[Saved entries]
++++
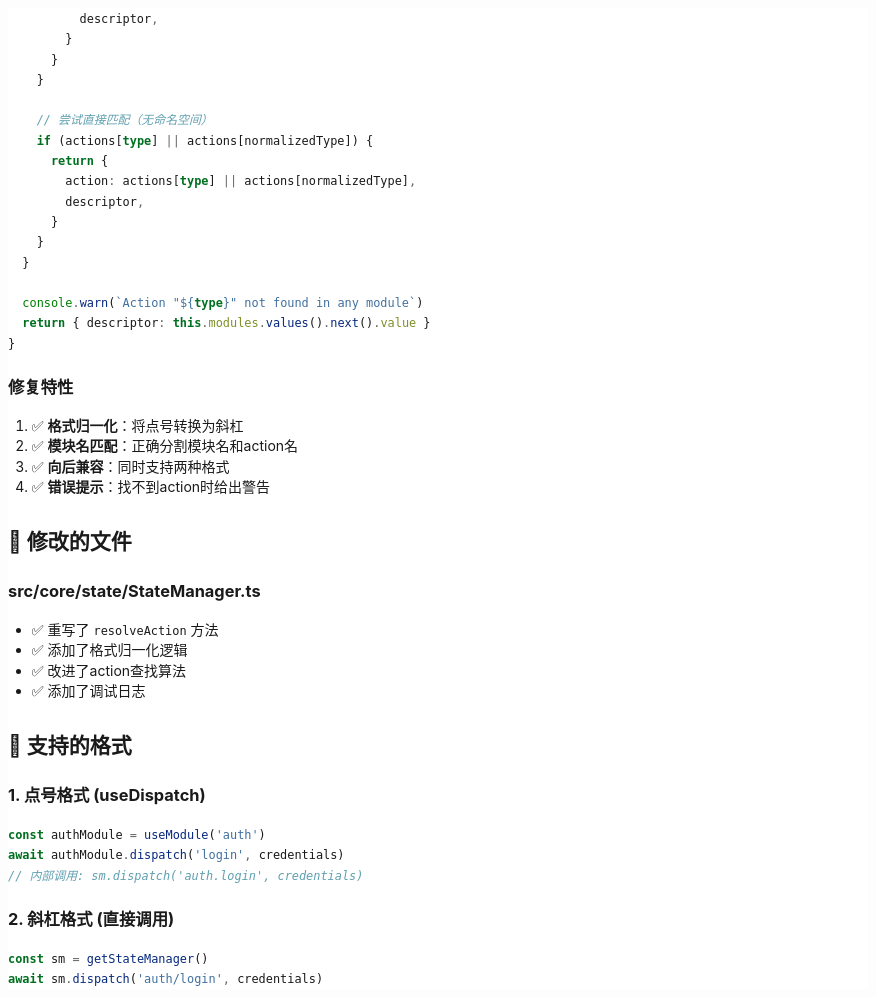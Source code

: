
 ```typescript
          descriptor,
        }
      }
    }

    // 尝试直接匹配（无命名空间）
    if (actions[type] || actions[normalizedType]) {
      return {
        action: actions[type] || actions[normalizedType],
        descriptor,
      }
    }
  }

  console.warn(`Action "${type}" not found in any module`)
  return { descriptor: this.modules.values().next().value }
}
```

### 修复特性

1. ✅ **格式归一化**：将点号转换为斜杠
2. ✅ **模块名匹配**：正确分割模块名和action名
3. ✅ **向后兼容**：同时支持两种格式
4. ✅ **错误提示**：找不到action时给出警告

## 📝 修改的文件

### src/core/state/StateManager.ts

- ✅ 重写了 `resolveAction` 方法
- ✅ 添加了格式归一化逻辑
- ✅ 改进了action查找算法
- ✅ 添加了调试日志

## 🎯 支持的格式

### 1. 点号格式 (useDispatch)

```typescript
const authModule = useModule('auth')
await authModule.dispatch('login', credentials)
// 内部调用: sm.dispatch('auth.login', credentials)
```

### 2. 斜杠格式 (直接调用)

```typescript
const sm = getStateManager()
await sm.dispatch('auth/login', credentials)
```
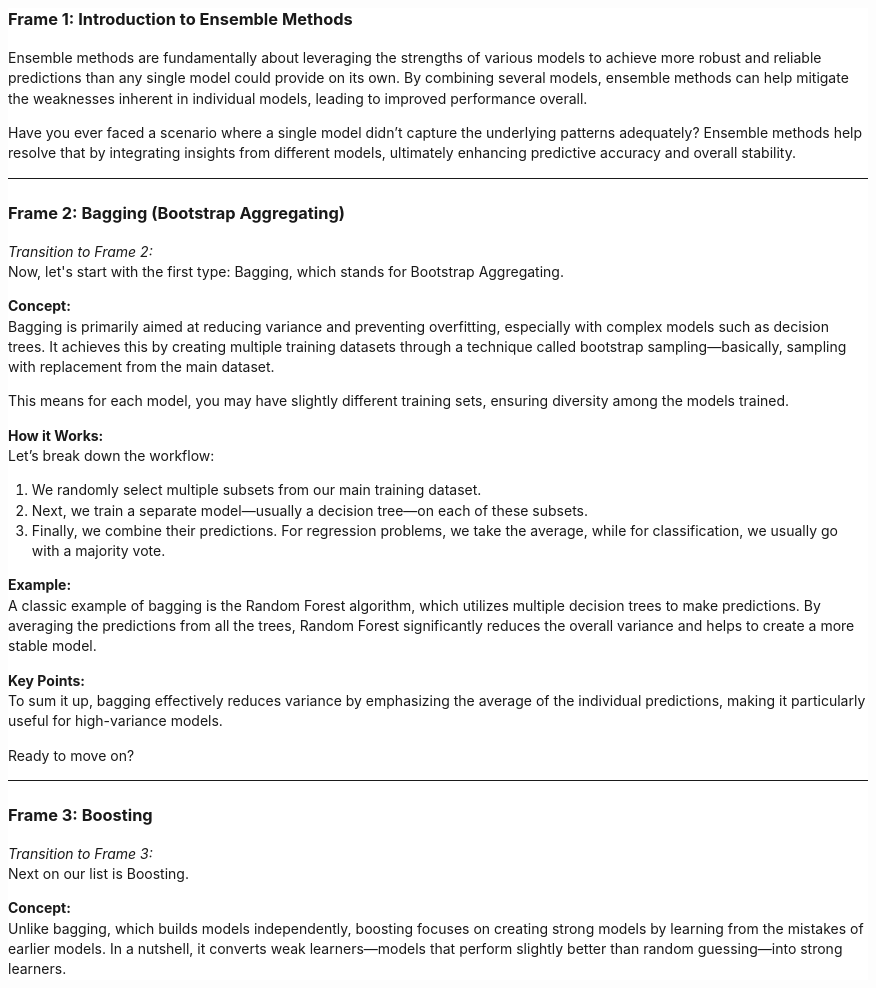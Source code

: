 ### Frame 1: Introduction to Ensemble Methods

Ensemble methods are fundamentally about leveraging the strengths of various models to achieve more robust and reliable predictions than any single model could provide on its own. By combining several models, ensemble methods can help mitigate the weaknesses inherent in individual models, leading to improved performance overall.

Have you ever faced a scenario where a single model didn’t capture the underlying patterns adequately? Ensemble methods help resolve that by integrating insights from different models, ultimately enhancing predictive accuracy and overall stability. 

---

### Frame 2: Bagging (Bootstrap Aggregating)

*Transition to Frame 2:*  
Now, let's start with the first type: Bagging, which stands for Bootstrap Aggregating.

**Concept:**  
Bagging is primarily aimed at reducing variance and preventing overfitting, especially with complex models such as decision trees. It achieves this by creating multiple training datasets through a technique called bootstrap sampling—basically, sampling with replacement from the main dataset.

This means for each model, you may have slightly different training sets, ensuring diversity among the models trained.

**How it Works:**  
Let’s break down the workflow:
1. We randomly select multiple subsets from our main training dataset.
2. Next, we train a separate model—usually a decision tree—on each of these subsets.
3. Finally, we combine their predictions. For regression problems, we take the average, while for classification, we usually go with a majority vote.

**Example:**  
A classic example of bagging is the Random Forest algorithm, which utilizes multiple decision trees to make predictions. By averaging the predictions from all the trees, Random Forest significantly reduces the overall variance and helps to create a more stable model.

**Key Points:**  
To sum it up, bagging effectively reduces variance by emphasizing the average of the individual predictions, making it particularly useful for high-variance models. 

Ready to move on? 

---

### Frame 3: Boosting

*Transition to Frame 3:*  
Next on our list is Boosting.

**Concept:**  
Unlike bagging, which builds models independently, boosting focuses on creating strong models by learning from the mistakes of earlier models. In a nutshell, it converts weak learners—models that perform slightly better than random guessing—into strong learners.

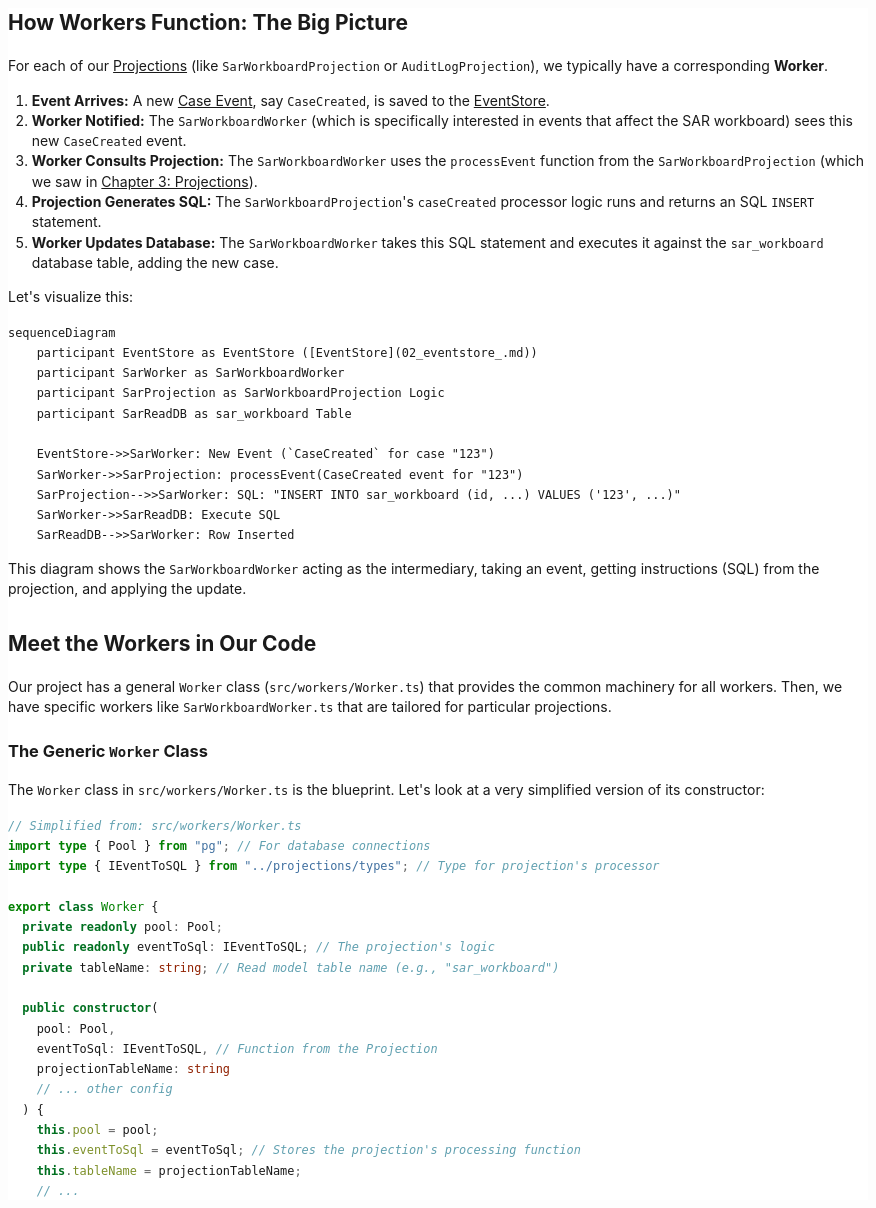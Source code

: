 ## How Workers Function: The Big Picture

For each of our [Projections](03_projections_.md) (like `SarWorkboardProjection` or `AuditLogProjection`), we typically have a corresponding **Worker**.

1.  **Event Arrives:** A new [Case Event](01_case_events_.md), say `CaseCreated`, is saved to the [EventStore](02_eventstore_.md).
2.  **Worker Notified:** The `SarWorkboardWorker` (which is specifically interested in events that affect the SAR workboard) sees this new `CaseCreated` event.
3.  **Worker Consults Projection:** The `SarWorkboardWorker` uses the `processEvent` function from the `SarWorkboardProjection` (which we saw in [Chapter 3: Projections](03_projections_.md)).
4.  **Projection Generates SQL:** The `SarWorkboardProjection`'s `caseCreated` processor logic runs and returns an SQL `INSERT` statement.
5.  **Worker Updates Database:** The `SarWorkboardWorker` takes this SQL statement and executes it against the `sar_workboard` database table, adding the new case.

Let's visualize this:

```mermaid
sequenceDiagram
    participant EventStore as EventStore ([EventStore](02_eventstore_.md))
    participant SarWorker as SarWorkboardWorker
    participant SarProjection as SarWorkboardProjection Logic
    participant SarReadDB as sar_workboard Table

    EventStore->>SarWorker: New Event (`CaseCreated` for case "123")
    SarWorker->>SarProjection: processEvent(CaseCreated event for "123")
    SarProjection-->>SarWorker: SQL: "INSERT INTO sar_workboard (id, ...) VALUES ('123', ...)"
    SarWorker->>SarReadDB: Execute SQL
    SarReadDB-->>SarWorker: Row Inserted
```
This diagram shows the `SarWorkboardWorker` acting as the intermediary, taking an event, getting instructions (SQL) from the projection, and applying the update.

## Meet the Workers in Our Code

Our project has a general `Worker` class (`src/workers/Worker.ts`) that provides the common machinery for all workers. Then, we have specific workers like `SarWorkboardWorker.ts` that are tailored for particular projections.

### The Generic `Worker` Class

The `Worker` class in `src/workers/Worker.ts` is the blueprint. Let's look at a very simplified version of its constructor:

```typescript
// Simplified from: src/workers/Worker.ts
import type { Pool } from "pg"; // For database connections
import type { IEventToSQL } from "../projections/types"; // Type for projection's processor

export class Worker {
  private readonly pool: Pool;
  public readonly eventToSql: IEventToSQL; // The projection's logic
  private tableName: string; // Read model table name (e.g., "sar_workboard")

  public constructor(
    pool: Pool,
    eventToSql: IEventToSQL, // Function from the Projection
    projectionTableName: string
    // ... other config
  ) {
    this.pool = pool;
    this.eventToSql = eventToSql; // Stores the projection's processing function
    this.tableName = projectionTableName;
    // ...
```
++++
- **Assignment**: Would you give again, exactly, the lines in the data above that run from the line containing "A classic example" to the line containing "to the [EventStore](02_eventstore_.md)."? Include both ends and no pictures.

- **Finished exercise**:
A classic example of bagging is the Random Forest algorithm, which utilizes multiple decision trees to make predictions. By averaging the predictions from all the trees, Random Forest significantly reduces the overall variance and helps to create a more stable model.

**Key Points:**  
To sum it up, bagging effectively reduces variance by emphasizing the average of the individual predictions, making it particularly useful for high-variance models. 

Ready to move on? 

---

### Frame 3: Boosting

*Transition to Frame 3:*  
Next on our list is Boosting.

**Concept:**  
Unlike bagging, which builds models independently, boosting focuses on creating strong models by learning from the mistakes of earlier models. In a nutshell, it converts weak learners—models that perform slightly better than random guessing—into strong learners.

Source code

: ## How Workers Function: The Big Picture

For each of our [Projections](03_projections_.md) (like `SarWorkboardProjection` or `AuditLogProjection`), we typically have a corresponding **Worker**.

1.  **Event Arrives:** A new [Case Event](01_case_events_.md), say `CaseCreated`, is saved to the [EventStore](02_eventstore_.md).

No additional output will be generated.